I am working with a model that requires a very long compute time (weeks without within-chain parallelization), and I am slowly adding complexity in the covariate structure. I am now ready to add a very large random effect (i.e. many levels–like 200,000) to deal with some nuisance variation, but I don’t expect my estimates for the existing parameters to change much.
My question is whether there is a way to pass the mass matrix from the fitted model without the random effect as an initial guess for the part of the mass matrix in the new model that corresponds to the previous model. My concerns are that:
I don’t trust myself to implement this properly, and
I wonder whether the new model will lose “memory” of the initial guess that I pass for the known part of the mass matrix as it adapts the terms corresponding to the new random effect (which represent the majority of parameters in the model!).
Any advice much appreciated.
Edited to add: If it’s not possible to pass a partial mass matrix, I realize that I can help things a bit by using offset/multiplier to rescale the fixed effects and random effect means so that their posteriors correspond approximately to standard normals. This would achieve the same effect, I think, as passing in the diagonal elements of the mass matrix for those parameters. If there’s a way to achieve this for standard deviations with half-normal priors and/or for the levels of random effect variables, I’d love to learn about it.
Yes, this is the same effect… and no, you cannot give a partial mass matrix. Going via offset/multiplier is a good approach here.
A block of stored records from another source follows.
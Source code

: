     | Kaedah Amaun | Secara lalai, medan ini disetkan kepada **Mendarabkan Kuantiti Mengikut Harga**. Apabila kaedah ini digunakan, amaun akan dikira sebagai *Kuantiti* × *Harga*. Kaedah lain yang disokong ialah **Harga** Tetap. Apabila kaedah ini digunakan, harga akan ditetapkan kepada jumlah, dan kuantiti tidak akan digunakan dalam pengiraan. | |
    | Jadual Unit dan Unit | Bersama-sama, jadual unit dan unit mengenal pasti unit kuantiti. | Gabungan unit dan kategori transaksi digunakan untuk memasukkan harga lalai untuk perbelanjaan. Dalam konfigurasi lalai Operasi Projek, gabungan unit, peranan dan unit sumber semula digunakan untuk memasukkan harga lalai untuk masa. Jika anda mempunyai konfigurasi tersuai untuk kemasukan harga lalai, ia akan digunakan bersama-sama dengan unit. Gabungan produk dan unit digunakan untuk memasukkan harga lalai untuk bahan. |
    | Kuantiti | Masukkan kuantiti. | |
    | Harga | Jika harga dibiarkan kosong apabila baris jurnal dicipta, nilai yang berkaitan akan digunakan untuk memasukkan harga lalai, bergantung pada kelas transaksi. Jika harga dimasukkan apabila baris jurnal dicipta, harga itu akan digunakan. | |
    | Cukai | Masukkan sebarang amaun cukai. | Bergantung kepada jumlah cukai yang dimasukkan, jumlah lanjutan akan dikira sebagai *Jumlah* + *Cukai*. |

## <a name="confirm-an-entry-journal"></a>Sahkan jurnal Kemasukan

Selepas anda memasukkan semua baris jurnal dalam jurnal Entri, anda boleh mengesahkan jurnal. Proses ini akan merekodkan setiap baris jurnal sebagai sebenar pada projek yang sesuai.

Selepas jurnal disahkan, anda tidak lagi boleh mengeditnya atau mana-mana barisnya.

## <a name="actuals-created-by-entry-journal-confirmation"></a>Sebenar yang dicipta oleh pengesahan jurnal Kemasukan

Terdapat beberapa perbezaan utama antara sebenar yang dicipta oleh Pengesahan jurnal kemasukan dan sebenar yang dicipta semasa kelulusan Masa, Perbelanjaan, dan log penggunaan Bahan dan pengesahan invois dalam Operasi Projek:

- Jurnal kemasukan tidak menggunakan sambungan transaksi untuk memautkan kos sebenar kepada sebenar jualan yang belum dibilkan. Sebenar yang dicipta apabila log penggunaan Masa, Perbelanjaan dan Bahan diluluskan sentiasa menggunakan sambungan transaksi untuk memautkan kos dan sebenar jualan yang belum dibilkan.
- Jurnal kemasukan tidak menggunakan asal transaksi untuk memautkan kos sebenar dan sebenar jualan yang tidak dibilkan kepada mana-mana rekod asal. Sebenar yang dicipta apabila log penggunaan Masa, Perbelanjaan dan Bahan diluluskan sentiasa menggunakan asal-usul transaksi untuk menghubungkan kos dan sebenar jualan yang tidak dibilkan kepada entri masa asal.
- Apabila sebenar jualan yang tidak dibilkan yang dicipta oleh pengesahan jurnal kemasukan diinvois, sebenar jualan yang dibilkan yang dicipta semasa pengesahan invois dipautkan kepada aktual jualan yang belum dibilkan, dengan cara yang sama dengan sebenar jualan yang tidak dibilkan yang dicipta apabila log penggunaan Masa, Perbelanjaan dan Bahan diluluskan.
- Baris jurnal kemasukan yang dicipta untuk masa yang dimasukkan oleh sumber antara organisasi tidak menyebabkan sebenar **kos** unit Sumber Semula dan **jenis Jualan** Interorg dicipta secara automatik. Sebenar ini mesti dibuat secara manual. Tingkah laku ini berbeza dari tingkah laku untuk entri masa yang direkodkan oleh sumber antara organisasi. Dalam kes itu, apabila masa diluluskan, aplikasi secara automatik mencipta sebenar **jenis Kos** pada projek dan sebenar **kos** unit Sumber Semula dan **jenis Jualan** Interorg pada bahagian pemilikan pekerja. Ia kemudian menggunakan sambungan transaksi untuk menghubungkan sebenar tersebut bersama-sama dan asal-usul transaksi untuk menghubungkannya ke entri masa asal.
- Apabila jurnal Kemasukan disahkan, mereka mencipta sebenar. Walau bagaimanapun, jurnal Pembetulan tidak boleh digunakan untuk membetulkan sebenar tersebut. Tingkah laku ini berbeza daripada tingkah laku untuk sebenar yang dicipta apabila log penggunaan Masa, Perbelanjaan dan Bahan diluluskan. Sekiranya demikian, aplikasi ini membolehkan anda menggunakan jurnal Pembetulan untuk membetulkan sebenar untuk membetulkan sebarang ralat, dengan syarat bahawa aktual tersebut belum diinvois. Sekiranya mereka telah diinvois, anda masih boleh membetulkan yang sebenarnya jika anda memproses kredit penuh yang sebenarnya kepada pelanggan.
To deal with half-normal or any other constrained stuff you should declare the parameter yourself on the unconstrained space (so positive things go to the log scale). Then you will need to add the Jacobian adjustments manually so that you can still write your priors on the constrained space. With that implemented you can again work directly with the offset/multiplier approach.
Just want to make sure I’m getting this right (I have a nagging worry that I’m somehow doing this backwards). If I have a parameter sigma declared as:
parameters{
real<lower=0> sigma;
…
model{
sigma ~ normal(0,2); // this is the prior
…
with posterior distribution D, then what I need is:
parameters{
real<offset=mean(log(D)), multiplier=sd(log(D))> log_sigma;
…
model{
sigma = exp(log_sigma);
sigma ~ normal(0,2); // this is the prior
target += log_sigma; // this is the Jacobian adjustment
…
Thanks. Does the offset/multiplier syntax accept vectors of offsets and multipliers (which would enable me to apply this technique to standardize the posteriors of random effect terms with many levels)?
Vectorized offset/multiplier seems to work quite well, and in my use case this strategy effectively brings down the tree depth in the early part of adaptation. Presumably this will ultimately translate into a nontrivial wall time saving.